GetGo by Giant Eagle · UX Researcher & Designer
The Problem
GetGo's mobile ordering menu had grown without a clear structure. Users had to navigate up to 7 levels deep just to add a single item to their cart. With each level requiring a separate tap and each tap adding 3 to 5 seconds due to app load times, the friction compounded fast. Some items required up to 8 clicks just to reach the add-to-order screen.
The menu also exposed 419 separate lines. Not because GetGo had 419 products, but because size variants, build options, and customizations were surfaced as individual rows instead of being consolidated within item detail pages. The result was a menu that felt twice as large as it needed to be.

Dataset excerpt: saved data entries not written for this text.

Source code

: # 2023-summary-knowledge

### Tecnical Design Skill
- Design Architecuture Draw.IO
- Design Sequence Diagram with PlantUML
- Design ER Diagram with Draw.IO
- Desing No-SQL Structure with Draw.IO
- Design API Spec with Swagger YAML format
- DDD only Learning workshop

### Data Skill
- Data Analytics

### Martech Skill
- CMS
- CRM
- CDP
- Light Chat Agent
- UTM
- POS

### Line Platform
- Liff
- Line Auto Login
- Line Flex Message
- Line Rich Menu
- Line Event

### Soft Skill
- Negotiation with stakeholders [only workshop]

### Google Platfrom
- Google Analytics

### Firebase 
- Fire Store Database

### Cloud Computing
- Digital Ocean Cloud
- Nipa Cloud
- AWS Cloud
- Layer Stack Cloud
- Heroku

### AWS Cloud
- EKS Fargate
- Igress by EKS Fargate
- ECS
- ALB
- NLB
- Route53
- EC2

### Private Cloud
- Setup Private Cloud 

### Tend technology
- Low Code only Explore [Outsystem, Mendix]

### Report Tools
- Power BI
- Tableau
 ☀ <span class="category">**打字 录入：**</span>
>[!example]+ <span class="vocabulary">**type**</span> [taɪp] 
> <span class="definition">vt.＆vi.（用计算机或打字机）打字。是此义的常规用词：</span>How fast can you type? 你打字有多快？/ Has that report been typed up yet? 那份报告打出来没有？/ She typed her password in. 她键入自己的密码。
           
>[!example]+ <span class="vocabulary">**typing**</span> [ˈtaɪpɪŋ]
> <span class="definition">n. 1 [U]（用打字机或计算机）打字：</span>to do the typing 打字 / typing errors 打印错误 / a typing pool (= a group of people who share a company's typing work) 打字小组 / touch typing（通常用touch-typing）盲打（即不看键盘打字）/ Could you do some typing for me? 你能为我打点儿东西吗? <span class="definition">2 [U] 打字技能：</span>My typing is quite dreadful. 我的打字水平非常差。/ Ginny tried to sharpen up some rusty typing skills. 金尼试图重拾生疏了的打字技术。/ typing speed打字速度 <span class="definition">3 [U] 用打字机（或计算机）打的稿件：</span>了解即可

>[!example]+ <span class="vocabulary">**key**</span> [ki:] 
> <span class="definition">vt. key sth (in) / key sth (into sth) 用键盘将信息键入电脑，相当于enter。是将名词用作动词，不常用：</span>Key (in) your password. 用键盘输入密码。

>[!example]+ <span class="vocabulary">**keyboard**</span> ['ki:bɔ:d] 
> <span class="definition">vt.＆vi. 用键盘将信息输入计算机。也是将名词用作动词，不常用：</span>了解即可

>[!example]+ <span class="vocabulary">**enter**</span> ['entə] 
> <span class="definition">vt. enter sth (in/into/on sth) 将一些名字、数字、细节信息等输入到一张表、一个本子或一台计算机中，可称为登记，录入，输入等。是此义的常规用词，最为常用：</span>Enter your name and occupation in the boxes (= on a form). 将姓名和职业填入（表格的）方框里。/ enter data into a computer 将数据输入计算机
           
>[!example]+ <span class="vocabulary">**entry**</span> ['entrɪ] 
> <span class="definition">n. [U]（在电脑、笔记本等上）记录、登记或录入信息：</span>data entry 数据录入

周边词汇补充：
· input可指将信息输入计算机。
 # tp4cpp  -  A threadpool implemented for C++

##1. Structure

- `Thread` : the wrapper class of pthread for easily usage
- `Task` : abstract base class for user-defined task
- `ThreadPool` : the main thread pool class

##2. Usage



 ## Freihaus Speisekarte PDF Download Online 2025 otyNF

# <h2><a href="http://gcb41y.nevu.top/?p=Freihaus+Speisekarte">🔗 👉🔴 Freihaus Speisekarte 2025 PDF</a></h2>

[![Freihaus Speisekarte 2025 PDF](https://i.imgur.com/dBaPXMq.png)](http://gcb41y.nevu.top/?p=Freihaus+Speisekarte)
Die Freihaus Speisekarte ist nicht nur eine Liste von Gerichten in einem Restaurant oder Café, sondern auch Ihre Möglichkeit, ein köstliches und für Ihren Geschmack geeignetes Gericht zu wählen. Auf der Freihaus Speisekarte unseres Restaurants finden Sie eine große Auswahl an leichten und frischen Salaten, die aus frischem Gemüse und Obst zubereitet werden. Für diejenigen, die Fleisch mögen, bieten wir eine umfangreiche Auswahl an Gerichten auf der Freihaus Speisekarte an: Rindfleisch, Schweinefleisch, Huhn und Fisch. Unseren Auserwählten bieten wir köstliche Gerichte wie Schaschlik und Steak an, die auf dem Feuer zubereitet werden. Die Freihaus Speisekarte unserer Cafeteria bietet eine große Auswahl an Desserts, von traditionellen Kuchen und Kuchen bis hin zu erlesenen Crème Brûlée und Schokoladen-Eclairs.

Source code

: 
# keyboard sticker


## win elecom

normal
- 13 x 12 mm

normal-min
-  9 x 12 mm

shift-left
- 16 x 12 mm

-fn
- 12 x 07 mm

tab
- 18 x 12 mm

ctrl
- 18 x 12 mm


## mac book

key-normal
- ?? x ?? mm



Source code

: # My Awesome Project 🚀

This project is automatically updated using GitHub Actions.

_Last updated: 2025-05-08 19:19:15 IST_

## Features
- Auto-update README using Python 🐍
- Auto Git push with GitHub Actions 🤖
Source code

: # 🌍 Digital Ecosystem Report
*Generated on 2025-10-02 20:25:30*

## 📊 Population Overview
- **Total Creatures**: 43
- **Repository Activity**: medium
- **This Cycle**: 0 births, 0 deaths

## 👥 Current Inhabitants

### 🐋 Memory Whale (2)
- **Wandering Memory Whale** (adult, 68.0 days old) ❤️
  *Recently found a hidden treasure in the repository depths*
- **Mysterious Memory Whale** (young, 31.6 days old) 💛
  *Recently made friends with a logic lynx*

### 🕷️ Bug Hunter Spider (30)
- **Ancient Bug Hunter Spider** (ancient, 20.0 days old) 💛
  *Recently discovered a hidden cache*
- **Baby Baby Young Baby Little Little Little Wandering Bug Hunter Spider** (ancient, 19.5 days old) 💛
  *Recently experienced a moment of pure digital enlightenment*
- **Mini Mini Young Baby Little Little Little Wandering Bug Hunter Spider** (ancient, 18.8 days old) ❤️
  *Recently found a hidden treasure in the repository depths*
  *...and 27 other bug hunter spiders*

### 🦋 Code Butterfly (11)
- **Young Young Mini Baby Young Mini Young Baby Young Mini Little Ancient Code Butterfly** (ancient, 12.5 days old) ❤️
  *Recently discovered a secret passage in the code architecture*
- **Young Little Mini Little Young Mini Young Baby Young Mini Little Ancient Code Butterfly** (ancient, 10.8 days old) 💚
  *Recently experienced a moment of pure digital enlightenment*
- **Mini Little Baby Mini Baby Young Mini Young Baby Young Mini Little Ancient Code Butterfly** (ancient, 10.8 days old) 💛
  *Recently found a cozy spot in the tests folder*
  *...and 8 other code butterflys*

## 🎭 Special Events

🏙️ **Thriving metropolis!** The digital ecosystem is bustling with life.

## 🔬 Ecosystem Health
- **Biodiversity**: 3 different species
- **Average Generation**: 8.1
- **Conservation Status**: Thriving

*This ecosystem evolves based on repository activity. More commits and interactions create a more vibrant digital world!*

Current state: 7 navigation levels to add one item to order
Competitive Analysis
I audited McDonald's and Taco Bell mobile ordering flows to establish a benchmark for click depth and add-to-order efficiency before defining a target for the redesign.
Both competitors surface price and an add action within 2 to 3 taps. GetGo required up to 8. That gap defined the redesign target.
Research and Findings
I conducted tree testing and usability research to identify where the taxonomy was breaking down. Users consistently struggled to find items because the category structure did not match how they think about food.
The Redesign
The restructured taxonomy reduced navigation depth from 7 levels to 4 and cut exposed menu lines from 419 to 205. These were not arbitrary cuts. Every change was grounded in the research.
Reducing lines did not mean removing products. It meant moving size variants, build options, and sub-type choices out of the top-level menu and into item detail pages where they belong.
Lines of Items Compared
51% reduction in exposed menu lines
Before and after: proposed menu required 2 to 3 taps vs the original 5 to 8
A/B Validation
The proposed taxonomy was validated against the original using A/B testing to confirm the restructured hierarchy performed better before full implementation was recommended.
Reflection
A menu that makes users think is a menu that loses orders. The goal was not to make it prettier. It was to make it faster to use.